__Data provided__.
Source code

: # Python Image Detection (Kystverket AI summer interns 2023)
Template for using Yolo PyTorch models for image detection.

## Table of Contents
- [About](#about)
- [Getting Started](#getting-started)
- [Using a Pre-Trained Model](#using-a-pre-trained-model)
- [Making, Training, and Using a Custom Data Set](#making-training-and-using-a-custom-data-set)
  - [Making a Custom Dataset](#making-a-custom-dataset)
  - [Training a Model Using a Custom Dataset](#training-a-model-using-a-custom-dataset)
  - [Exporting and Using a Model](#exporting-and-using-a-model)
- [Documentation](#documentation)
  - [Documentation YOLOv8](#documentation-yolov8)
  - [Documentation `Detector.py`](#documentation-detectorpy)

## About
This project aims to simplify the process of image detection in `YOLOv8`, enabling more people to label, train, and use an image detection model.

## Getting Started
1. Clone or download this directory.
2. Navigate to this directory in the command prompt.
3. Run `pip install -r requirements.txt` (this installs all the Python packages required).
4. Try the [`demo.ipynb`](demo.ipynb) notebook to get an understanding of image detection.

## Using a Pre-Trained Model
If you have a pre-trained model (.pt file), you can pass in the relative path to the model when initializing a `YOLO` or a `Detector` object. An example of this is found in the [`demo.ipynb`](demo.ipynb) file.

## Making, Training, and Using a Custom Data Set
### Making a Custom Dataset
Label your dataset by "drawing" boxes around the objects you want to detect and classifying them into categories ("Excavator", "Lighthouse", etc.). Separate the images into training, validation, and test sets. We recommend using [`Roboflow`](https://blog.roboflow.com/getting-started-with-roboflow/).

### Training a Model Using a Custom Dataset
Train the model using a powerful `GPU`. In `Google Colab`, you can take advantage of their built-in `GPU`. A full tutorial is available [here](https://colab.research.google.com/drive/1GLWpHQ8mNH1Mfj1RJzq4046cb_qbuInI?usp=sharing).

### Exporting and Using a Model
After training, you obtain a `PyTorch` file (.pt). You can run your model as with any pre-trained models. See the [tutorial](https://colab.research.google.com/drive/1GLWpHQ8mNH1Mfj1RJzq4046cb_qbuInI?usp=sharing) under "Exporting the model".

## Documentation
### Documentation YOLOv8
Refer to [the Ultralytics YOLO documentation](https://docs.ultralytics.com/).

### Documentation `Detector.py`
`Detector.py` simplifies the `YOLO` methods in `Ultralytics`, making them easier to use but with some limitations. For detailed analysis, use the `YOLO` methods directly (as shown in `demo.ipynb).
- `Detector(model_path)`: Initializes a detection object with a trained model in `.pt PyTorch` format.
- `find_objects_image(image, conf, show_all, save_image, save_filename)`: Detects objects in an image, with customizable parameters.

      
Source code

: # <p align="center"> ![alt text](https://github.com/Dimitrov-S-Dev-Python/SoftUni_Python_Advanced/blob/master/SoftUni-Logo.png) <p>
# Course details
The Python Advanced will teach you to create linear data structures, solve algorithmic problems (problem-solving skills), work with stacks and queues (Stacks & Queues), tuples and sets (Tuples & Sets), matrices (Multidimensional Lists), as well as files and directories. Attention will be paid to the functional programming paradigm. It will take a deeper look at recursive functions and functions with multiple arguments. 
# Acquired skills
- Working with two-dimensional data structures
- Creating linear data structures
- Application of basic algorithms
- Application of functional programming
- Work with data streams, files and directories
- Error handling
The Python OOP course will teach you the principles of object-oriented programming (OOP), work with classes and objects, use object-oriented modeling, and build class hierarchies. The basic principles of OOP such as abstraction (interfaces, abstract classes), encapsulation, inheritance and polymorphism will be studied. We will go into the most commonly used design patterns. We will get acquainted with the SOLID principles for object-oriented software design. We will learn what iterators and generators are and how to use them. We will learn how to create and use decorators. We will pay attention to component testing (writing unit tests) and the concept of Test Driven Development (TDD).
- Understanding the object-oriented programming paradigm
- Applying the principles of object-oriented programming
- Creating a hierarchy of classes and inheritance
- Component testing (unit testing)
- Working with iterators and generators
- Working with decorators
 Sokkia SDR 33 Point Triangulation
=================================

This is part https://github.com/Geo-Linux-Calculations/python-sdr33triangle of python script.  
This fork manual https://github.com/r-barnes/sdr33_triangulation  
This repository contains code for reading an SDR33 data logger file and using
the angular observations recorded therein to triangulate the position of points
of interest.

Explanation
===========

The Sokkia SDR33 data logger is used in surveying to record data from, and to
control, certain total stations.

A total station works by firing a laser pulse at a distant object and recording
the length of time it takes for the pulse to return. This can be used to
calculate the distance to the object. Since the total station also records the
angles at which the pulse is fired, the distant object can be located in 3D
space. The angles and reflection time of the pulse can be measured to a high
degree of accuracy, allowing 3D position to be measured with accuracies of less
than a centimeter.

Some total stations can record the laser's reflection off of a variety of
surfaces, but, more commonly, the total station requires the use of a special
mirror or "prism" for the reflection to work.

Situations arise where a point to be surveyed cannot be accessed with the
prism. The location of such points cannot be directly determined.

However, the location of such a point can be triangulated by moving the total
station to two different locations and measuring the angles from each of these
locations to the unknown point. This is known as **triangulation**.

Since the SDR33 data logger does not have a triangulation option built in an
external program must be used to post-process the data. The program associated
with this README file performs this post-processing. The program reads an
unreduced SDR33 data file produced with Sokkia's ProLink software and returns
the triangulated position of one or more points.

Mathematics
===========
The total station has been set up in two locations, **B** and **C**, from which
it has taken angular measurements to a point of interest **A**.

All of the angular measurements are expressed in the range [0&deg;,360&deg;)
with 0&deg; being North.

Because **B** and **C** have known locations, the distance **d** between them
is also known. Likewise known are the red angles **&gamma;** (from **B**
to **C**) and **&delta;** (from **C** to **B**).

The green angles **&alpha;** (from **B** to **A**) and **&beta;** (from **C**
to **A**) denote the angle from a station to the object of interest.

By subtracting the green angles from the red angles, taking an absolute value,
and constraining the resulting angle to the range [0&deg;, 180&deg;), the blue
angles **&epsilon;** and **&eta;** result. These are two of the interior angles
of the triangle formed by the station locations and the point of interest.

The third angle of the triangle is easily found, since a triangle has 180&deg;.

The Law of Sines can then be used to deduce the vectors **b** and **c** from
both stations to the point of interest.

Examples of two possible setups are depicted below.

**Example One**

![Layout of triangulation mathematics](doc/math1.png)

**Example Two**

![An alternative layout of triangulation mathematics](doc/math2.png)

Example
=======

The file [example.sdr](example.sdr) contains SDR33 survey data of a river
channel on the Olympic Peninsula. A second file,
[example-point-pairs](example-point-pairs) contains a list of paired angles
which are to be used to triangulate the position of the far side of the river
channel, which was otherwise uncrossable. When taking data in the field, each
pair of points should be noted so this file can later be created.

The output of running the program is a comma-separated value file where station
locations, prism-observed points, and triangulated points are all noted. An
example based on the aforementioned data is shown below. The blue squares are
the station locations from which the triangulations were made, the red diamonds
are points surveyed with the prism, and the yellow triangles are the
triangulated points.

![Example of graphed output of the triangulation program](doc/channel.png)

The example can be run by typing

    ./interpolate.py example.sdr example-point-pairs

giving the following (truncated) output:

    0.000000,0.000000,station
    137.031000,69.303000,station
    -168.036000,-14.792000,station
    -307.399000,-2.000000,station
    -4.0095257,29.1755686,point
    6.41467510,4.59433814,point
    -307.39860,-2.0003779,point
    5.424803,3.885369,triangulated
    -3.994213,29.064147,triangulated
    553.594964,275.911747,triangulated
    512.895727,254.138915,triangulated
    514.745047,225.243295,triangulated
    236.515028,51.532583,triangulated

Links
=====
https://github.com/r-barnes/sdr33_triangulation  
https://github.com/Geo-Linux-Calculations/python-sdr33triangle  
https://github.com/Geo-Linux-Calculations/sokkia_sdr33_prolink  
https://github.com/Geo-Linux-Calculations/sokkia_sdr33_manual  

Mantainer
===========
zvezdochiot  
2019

__Exercise details__. Above are the records. Copy the lines beginning at the one that has "channel, which was" and ending with the one that has "-307.399000,-2.000000,station", unchanged.

__Answer for the task__.
channel, which was otherwise uncrossable. When taking data in the field, each
pair of points should be noted so this file can later be created.

The output of running the program is a comma-separated value file where station
locations, prism-observed points, and triangulated points are all noted. An
example based on the aforementioned data is shown below. The blue squares are
the station locations from which the triangulations were made, the red diamonds
are points surveyed with the prism, and the yellow triangles are the
triangulated points.

![Example of graphed output of the triangulation program](doc/channel.png)

The example can be run by typing

    ./interpolate.py example.sdr example-point-pairs

giving the following (truncated) output:

    0.000000,0.000000,station
    137.031000,69.303000,station
    -168.036000,-14.792000,station
    -307.399000,-2.000000,station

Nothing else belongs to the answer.